Print the data below exactly, but only the lines from the one containing "# Provide a" down to the one containing "- use of variables", inclusive.
-------- Exercise data
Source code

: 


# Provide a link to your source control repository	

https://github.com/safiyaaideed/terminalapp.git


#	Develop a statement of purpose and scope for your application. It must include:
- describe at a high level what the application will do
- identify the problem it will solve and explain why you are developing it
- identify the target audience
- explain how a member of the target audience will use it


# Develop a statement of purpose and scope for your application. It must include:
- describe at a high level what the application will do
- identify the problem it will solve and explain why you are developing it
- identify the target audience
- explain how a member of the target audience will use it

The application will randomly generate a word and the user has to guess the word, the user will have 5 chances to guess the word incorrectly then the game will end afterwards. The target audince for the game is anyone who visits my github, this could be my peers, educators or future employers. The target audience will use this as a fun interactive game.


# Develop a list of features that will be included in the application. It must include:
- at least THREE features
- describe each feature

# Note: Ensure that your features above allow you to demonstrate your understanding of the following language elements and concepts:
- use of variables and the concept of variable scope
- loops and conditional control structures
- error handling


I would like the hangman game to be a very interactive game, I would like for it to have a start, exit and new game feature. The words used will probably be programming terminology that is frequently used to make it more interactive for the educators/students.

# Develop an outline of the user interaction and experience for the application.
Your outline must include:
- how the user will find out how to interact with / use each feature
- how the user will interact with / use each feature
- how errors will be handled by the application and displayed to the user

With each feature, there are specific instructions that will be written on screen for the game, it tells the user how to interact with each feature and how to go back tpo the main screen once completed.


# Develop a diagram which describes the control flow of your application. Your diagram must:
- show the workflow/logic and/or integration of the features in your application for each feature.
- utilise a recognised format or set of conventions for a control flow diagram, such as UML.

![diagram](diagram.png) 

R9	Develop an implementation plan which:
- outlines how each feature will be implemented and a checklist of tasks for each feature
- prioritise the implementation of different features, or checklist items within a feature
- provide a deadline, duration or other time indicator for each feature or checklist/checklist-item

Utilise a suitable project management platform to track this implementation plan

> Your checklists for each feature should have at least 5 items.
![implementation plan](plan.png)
----------------
Answer to this exercise:
# Provide a link to your source control repository	

https://github.com/safiyaaideed/terminalapp.git


#	Develop a statement of purpose and scope for your application. It must include:
- describe at a high level what the application will do
- identify the problem it will solve and explain why you are developing it
- identify the target audience
- explain how a member of the target audience will use it


# Develop a statement of purpose and scope for your application. It must include:
- describe at a high level what the application will do
- identify the problem it will solve and explain why you are developing it
- identify the target audience
- explain how a member of the target audience will use it

The application will randomly generate a word and the user has to guess the word, the user will have 5 chances to guess the word incorrectly then the game will end afterwards. The target audince for the game is anyone who visits my github, this could be my peers, educators or future employers. The target audience will use this as a fun interactive game.


# Develop a list of features that will be included in the application. It must include:
- at least THREE features
- describe each feature

# Note: Ensure that your features above allow you to demonstrate your understanding of the following language elements and concepts:
- use of variables and the concept of variable scope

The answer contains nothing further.